Взгляд у рыжей был дикий, звериный, она молча скалилась, сверкая серо-голубыми глазами. Янтарные угли Майрона обманчиво-мягко мерцали, храня обещание жестокости. Наконец северянка выпрямилась, убирая кинжал и ушла.

Райла тоже вернула скрамасакс на место.

– Что теперь?

* * *

Настало прохладное утро, и в небесах появилось нечто белое, продолговатое. Оно спускалось; узнавался киль, доски днища, два ряда вёсел по бортам. Совершенно невероятной красоты корабль приземлилась посреди двора: молочно-белая древесина мягко светилась, парус был выткан словно из тончайшей паутины; носовая фигура изгибалась лебединой шеей.

– Надо же, – протянул Майрон восхищённо.

– Она летает, – метко указала Райла, стоявшая рядом.

– Это Лебяжья Ладья, Райла. Одно из пятисот Сокровищ Исхелема.

– А. Значит, где-то есть ещё пять сотен таких?

– Нет. Архимагистр[6] Исхелем был лучшим создателем волшебных вещей в истории Валемара. Он жил при Джассаре… создал за свою жизнь пятьсот совершенно невероятных предметов, и спрятал их внутри пятьсот первого, – в потустороннем измерении, Сокровищнице. Большинство заклинаний, чтобы призвать их, утеряны, а те, что сохранились, оберегаются могучими волшебниками. Лебяжью Ладью уже тысячи лет никто не вызывал…

Х-ш-ш-ш-ш-ш-ш-ш.

– Прежде всего, – пророкотал голем, – вы должны надеть эти кольца.

Майрон пригляделся к раскрытой бронзовой ладони, всмотрелся в чары, наполнявшие пару неброских артефактов.
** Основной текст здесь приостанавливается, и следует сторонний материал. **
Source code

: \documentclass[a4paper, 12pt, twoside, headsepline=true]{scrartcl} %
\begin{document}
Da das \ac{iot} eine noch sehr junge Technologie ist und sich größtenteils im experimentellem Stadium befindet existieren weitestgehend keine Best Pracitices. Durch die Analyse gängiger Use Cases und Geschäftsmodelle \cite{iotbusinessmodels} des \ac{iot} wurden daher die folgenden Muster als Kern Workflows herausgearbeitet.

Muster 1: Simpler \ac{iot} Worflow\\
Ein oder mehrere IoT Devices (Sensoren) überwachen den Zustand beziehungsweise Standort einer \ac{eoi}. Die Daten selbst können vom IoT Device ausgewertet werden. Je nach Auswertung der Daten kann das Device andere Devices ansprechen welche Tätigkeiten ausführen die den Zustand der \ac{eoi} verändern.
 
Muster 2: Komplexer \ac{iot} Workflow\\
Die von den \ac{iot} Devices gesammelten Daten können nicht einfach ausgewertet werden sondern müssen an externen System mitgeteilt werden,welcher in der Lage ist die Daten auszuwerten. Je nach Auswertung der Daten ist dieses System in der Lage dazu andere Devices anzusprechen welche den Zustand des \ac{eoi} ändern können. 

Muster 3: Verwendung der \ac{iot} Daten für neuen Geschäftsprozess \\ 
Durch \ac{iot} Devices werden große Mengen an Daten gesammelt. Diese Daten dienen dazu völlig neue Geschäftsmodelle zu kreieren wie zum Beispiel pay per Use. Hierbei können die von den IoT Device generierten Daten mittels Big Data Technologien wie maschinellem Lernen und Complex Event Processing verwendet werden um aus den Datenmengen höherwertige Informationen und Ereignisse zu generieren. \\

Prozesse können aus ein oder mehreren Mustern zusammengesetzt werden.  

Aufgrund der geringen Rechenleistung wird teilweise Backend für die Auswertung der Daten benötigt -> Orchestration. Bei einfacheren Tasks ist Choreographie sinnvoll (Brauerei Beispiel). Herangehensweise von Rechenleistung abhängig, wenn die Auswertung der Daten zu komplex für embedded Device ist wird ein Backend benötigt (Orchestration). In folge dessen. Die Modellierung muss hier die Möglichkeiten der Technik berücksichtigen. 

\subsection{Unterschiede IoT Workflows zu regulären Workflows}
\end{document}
– Какое изящное нагромождение защитных чар. Надевай, Райла, эти кольца защищают почти от всего, без них мы можем не осилить путешествие.

– Ух!

Х-ш-ш-ш-ш-ш-ш-ш.

– Время. – Голем высоко подпрыгнул и оказался на борту. – Поторопитесь.

Майрон обернулся.

– Оби, не забывай, что я тебе говорил.

– Помню. – Юноша грустно улыбался, глядя снизу-вверх. – Я всё помню, учитель.
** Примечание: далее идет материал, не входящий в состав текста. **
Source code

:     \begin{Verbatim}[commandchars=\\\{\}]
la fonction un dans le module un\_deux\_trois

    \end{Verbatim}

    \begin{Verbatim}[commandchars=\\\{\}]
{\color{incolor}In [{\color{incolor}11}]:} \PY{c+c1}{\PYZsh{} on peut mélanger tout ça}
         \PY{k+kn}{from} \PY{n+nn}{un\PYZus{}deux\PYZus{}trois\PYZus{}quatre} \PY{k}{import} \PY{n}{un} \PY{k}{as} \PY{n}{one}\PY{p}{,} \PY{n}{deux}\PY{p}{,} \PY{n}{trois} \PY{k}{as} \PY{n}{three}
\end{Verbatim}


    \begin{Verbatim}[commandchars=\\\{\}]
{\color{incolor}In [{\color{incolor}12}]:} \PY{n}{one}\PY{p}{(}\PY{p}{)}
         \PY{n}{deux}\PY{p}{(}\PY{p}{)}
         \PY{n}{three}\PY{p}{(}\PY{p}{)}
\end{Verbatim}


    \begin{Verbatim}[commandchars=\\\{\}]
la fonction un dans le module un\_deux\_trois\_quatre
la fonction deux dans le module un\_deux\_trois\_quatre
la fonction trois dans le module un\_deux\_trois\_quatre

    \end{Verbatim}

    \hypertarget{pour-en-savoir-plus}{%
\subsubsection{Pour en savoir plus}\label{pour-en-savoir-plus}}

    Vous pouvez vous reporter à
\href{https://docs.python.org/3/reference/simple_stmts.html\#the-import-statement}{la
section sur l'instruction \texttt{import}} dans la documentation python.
Седовласый вновь испытал порыв обнять его, и вновь остановился. Не столь мягкими были их отношения прежде, чтобы объятья вышли естественными.
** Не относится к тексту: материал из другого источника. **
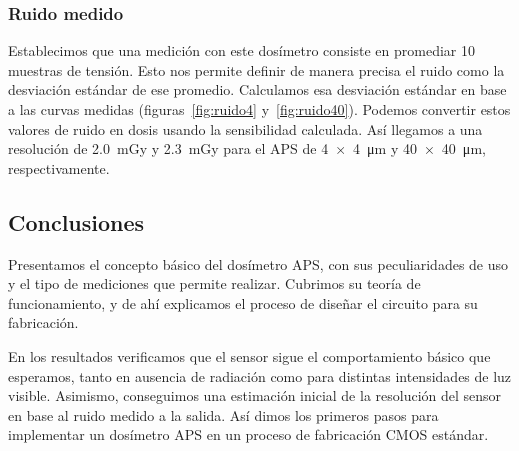 \subsubsection{Ruido medido}
Establecimos que una medición con este dosímetro consiste en promediar 10
muestras de tensión.
Esto nos permite definir de manera precisa el ruido como la desviación estándar
de ese promedio.
Calculamos esa desviación estándar en base a las curvas medidas (figuras~\ref{fig:ruido4} 
y~\ref{fig:ruido40}).
Podemos convertir estos valores de ruido en dosis usando la sensibilidad
calculada.
Así llegamos a una resolución de \SI{2.0}{\milli\gray} y \SI{2.3}{\milli\gray}
para el APS de \SI{4x4}{\micro\meter} y \SI{40x40}{\micro\meter},
    respectivamente.
%
\subsection{Conclusiones}
Presentamos el concepto básico del dosímetro APS,
con sus peculiaridades de uso y el tipo de mediciones que permite realizar.
Cubrimos su teoría de funcionamiento,
y de ahí explicamos el proceso de diseñar el circuito
para su fabricación.

En los resultados verificamos que el sensor
sigue el comportamiento básico que esperamos,
tanto en ausencia de radiación 
como para distintas intensidades de luz visible.
Asimismo, conseguimos una estimación inicial de la resolución del sensor
en base al ruido medido a la salida.
Así dimos los primeros pasos para implementar un dosímetro APS
en un proceso de fabricación CMOS estándar.
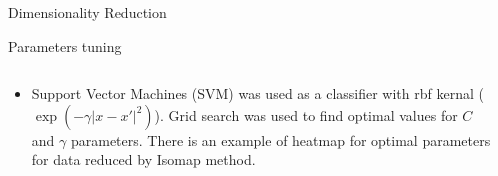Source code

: \documentclass[final,hyperref={pdfpagelabels=false}]{beamer}
\begin{document}
\begin{frame}[t]
\begin{columns}[t]
\begin{column}{.465\textwidth}
\begin{block}{Dimensionality Reduction}
\end{block}


\begin{block}{Parameters tuning}
\begin{columns} %
\begin{column}{.4\textwidth} %
\begin{itemize}
\item Support Vector Machines (SVM) was used as a classifier with rbf kernal ($\exp(-\gamma |x-x'|^2)$). Grid search was used to 
find optimal values for $C$ and $\gamma$ parameters. There is an example of heatmap for optimal parameters for data reduced by Isomap method. 



\end{itemize}
\end{column}

\begin{column}{.4\textwidth}



\end{column}
\end{columns}
\end{block}
\end{column}
\end{columns}
\end{frame}
\end{document}
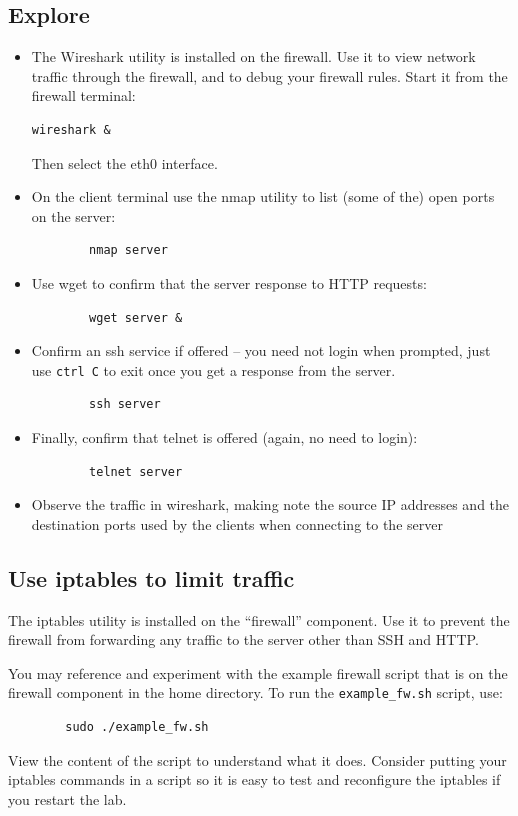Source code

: \subsection{Explore}
\begin{itemize}
\item The Wireshark utility is installed on the firewall. 
Use it to view network traffic through the firewall, and to 
debug your firewall rules.  Start it from the firewall terminal:
\begin{verbatim}
wireshark &
\end{verbatim}
\noindent Then select the eth0 interface.

\item On the client terminal use the nmap utility 
to list (some of the) open ports on the server:

\begin{verbatim}
        nmap server
\end{verbatim}

\item Use wget to confirm that the server response to HTTP requests:
\begin{verbatim}
        wget server &
\end{verbatim}
\item Confirm an ssh service if offered -- you need not login when prompted,
just use {\tt ctrl C} to exit once you get a response from the server.
\begin{verbatim}
        ssh server
\end{verbatim}
\item Finally, confirm that telnet is offered (again, no need to login):
\begin{verbatim}
        telnet server
\end{verbatim}
\item Observe the traffic in wireshark, making note the
source IP addresses and the destination ports used by the 
clients when connecting to the server
\end{itemize}

\subsection{Use iptables to limit traffic}
The iptables utility is installed on the ``firewall'' component.
Use it to prevent the firewall from forwarding any traffic
to the server other than SSH and HTTP.

You may reference and experiment with the example firewall script that
is on the firewall component in the home directory.  
To run the {\tt example\_fw.sh} script, use:
\begin{verbatim}
        sudo ./example_fw.sh
\end{verbatim}
View the content of the script to understand what it does.
Consider putting your iptables commands in a script so it is easy
to test and reconfigure the iptables if you restart the lab.


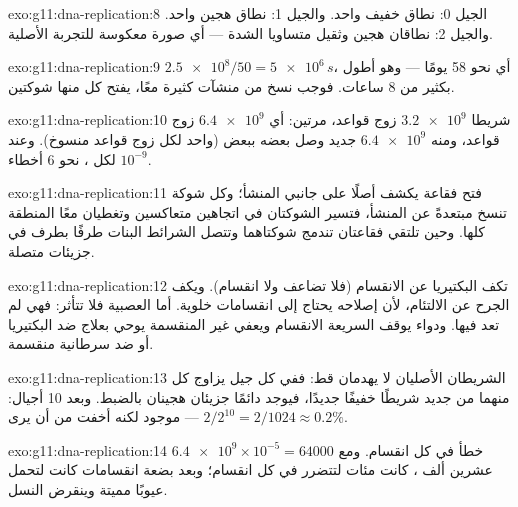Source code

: \begin{solution}{exo:g11:dna-replication:8}
الجيل 0: نطاق خفيف واحد. والجيل 1: نطاق هجين واحد. والجيل 2: نطاقان
هجين وثقيل متساويا الشدة --- أي صورة معكوسة للتجربة الأصلية.
\end{solution}

\begin{solution}{exo:g11:dna-replication:9}
$\num{2.5e8}/50 = \num{5e6}\,\unit{s}$، أي نحو 58 يومًا --- وهو أطول
بكثير من 8 ساعات. فوجب نسخ  من منشآت كثيرة معًا، يفتح كل منها
شوكتين.
\end{solution}

\begin{solution}{exo:g11:dna-replication:10}
شريطا $\num{3.2e9}$ زوج قواعد، مرتين: أي $\num{6.4e9}$ زوج قواعد،
ومنه $\num{6.4e9}$  جديد وصل بعضه ببعض (واحد لكل زوج قواعد
منسوخ). وعند $10^{-9}$ لكل ، نحو 6 أخطاء.
\end{solution}

\begin{solution}{exo:g11:dna-replication:11}
فتح فقاعة يكشف أصلًا على جانبي المنشأ؛ وكل شوكة تنسخ مبتعدةً عن
المنشأ، فتسير الشوكتان في اتجاهين متعاكسين وتغطيان معًا المنطقة كلها.
وحين تلتقي فقاعتان تندمج شوكتاهما وتتصل الشرائط البنات طرفًا بطرف في
جزيئات متصلة.
\end{solution}

\begin{solution}{exo:g11:dna-replication:12}
تكف البكتيريا عن الانقسام (فلا تضاعف ولا انقسام). ويكف الجرح عن
الالتئام، لأن إصلاحه يحتاج إلى انقسامات خلوية. أما  العصبية فلا
تتأثر: فهي لم تعد  فيها. ودواء يوقف  السريعة الانقسام
ويعفي غير المنقسمة يوحي بعلاج ضد البكتيريا أو ضد  سرطانية
منقسمة.
\end{solution}

\begin{solution}{exo:g11:dna-replication:13}
الشريطان الأصليان لا يهدمان قط: ففي كل جيل يزاوج كل منهما من جديد
شريطًا خفيفًا جديدًا، فيوجد دائمًا جزيئان هجينان بالضبط. وبعد 10
أجيال: $2/2^{10} = 2/1024
\approx 0.2\%$ --- موجود لكنه أخفت من أن يرى.
\end{solution}

\begin{solution}{exo:g11:dna-replication:14}
$\num{6.4e9} \times 10^{-5} = \num{64000}$ خطأ في كل انقسام. ومع عشرين
ألف ، كانت مئات  لتتضرر في كل انقسام؛ وبعد بضعة
انقسامات كانت  لتحمل عيوبًا مميتة وينقرض النسل.
\end{solution}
Лаухальганда выкатился из дома и вдруг оказался на руках у Райлы, которая чуть не уронила ножны с мечом.

– Мря-я-я-я!

– А я тебя помню! – воскликнула та.

– Мря! Мря! Мр-р-ря!

– Ты тоже симпатяга.

Майрон и Обадайя переглянулись. Седовласый помог охотнице перебраться через высокий борт и взглянул вниз, на ученика.

– Может быть, когда мы встретимся в следующий раз…

– О том, что будет, и будет ли вообще, ведает лишь Господь-Кузнец, учитель.

– Ни прибавить, ни убавить.

Лебяжья Ладья мягко оторвалась от земли и начала подъём, непрестанно ускоряясь. Раздувался против ветра парус, сами собой гребли вёсла. Корабль летел навстречу заре, которая ещё не успела перевалиться через Драконий Хребет и озарить Вестеррайх. Осень была в разгаре.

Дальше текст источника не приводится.